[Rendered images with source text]
★ ★ ★

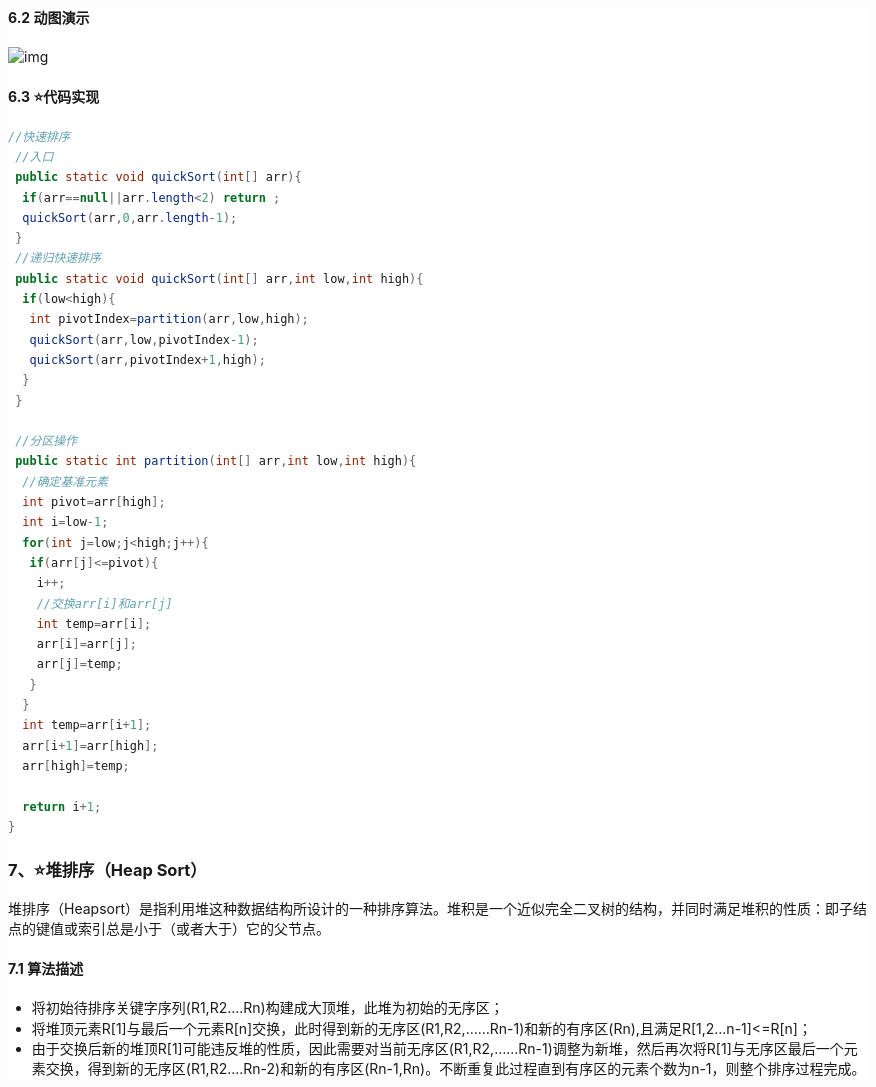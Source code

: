 #### 6.2 动图演示

![img](https://cdn.jsdelivr.net/gh/KNeegcyao/picdemo/img/849589-20171015230936371-1413523412.gif)

#### 6.3 ⭐代码实现

```java
//快速排序 
 //入口
 public static void quickSort(int[] arr){
  if(arr==null||arr.length<2) return ;
  quickSort(arr,0,arr.length-1);
 }
 //递归快速排序
 public static void quickSort(int[] arr,int low,int high){
  if(low<high){
   int pivotIndex=partition(arr,low,high);
   quickSort(arr,low,pivotIndex-1);
   quickSort(arr,pivotIndex+1,high);
  }
 }

 //分区操作
 public static int partition(int[] arr,int low,int high){
  //确定基准元素
  int pivot=arr[high];
  int i=low-1;
  for(int j=low;j<high;j++){
   if(arr[j]<=pivot){
    i++;
    //交换arr[i]和arr[j]
    int temp=arr[i];
    arr[i]=arr[j];
    arr[j]=temp;
   }
  }
  int temp=arr[i+1];
  arr[i+1]=arr[high];
  arr[high]=temp;

  return i+1;
}
```

### 7、⭐堆排序（Heap Sort）

堆排序（Heapsort）是指利用堆这种数据结构所设计的一种排序算法。堆积是一个近似完全二叉树的结构，并同时满足堆积的性质：即子结点的键值或索引总是小于（或者大于）它的父节点。

#### 7.1 算法描述

- 将初始待排序关键字序列(R1,R2….Rn)构建成大顶堆，此堆为初始的无序区；
- 将堆顶元素R[1]与最后一个元素R[n]交换，此时得到新的无序区(R1,R2,……Rn-1)和新的有序区(Rn),且满足R[1,2…n-1]<=R[n]；
- 由于交换后新的堆顶R[1]可能违反堆的性质，因此需要对当前无序区(R1,R2,……Rn-1)调整为新堆，然后再次将R[1]与无序区最后一个元素交换，得到新的无序区(R1,R2….Rn-2)和新的有序区(Rn-1,Rn)。不断重复此过程直到有序区的元素个数为n-1，则整个排序过程完成。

★ ★ ★

:: WORK REQUIRED ::
Print out the entries once more, unchanged. No pictures.

:: EXERCISE RESPONSE ::
Source code

: #### 6.2 动图演示

![img](https://cdn.jsdelivr.net/gh/KNeegcyao/picdemo/img/849589-20171015230936371-1413523412.gif)

#### 6.3 ⭐代码实现

```java
//快速排序 
 //入口
 public static void quickSort(int[] arr){
  if(arr==null||arr.length<2) return ;
  quickSort(arr,0,arr.length-1);
 }
 //递归快速排序
 public static void quickSort(int[] arr,int low,int high){
  if(low<high){
   int pivotIndex=partition(arr,low,high);
   quickSort(arr,low,pivotIndex-1);
   quickSort(arr,pivotIndex+1,high);
  }
 }

 //分区操作
 public static int partition(int[] arr,int low,int high){
  //确定基准元素
  int pivot=arr[high];
  int i=low-1;
  for(int j=low;j<high;j++){
   if(arr[j]<=pivot){
    i++;
    //交换arr[i]和arr[j]
    int temp=arr[i];
    arr[i]=arr[j];
    arr[j]=temp;
   }
  }
  int temp=arr[i+1];
  arr[i+1]=arr[high];
  arr[high]=temp;

  return i+1;
}
```

### 7、⭐堆排序（Heap Sort）

堆排序（Heapsort）是指利用堆这种数据结构所设计的一种排序算法。堆积是一个近似完全二叉树的结构，并同时满足堆积的性质：即子结点的键值或索引总是小于（或者大于）它的父节点。

#### 7.1 算法描述

- 将初始待排序关键字序列(R1,R2….Rn)构建成大顶堆，此堆为初始的无序区；
- 将堆顶元素R[1]与最后一个元素R[n]交换，此时得到新的无序区(R1,R2,……Rn-1)和新的有序区(Rn),且满足R[1,2…n-1]<=R[n]；
- 由于交换后新的堆顶R[1]可能违反堆的性质，因此需要对当前无序区(R1,R2,……Rn-1)调整为新堆，然后再次将R[1]与无序区最后一个元素交换，得到新的无序区(R1,R2….Rn-2)和新的有序区(Rn-1,Rn)。不断重复此过程直到有序区的元素个数为n-1，则整个排序过程完成。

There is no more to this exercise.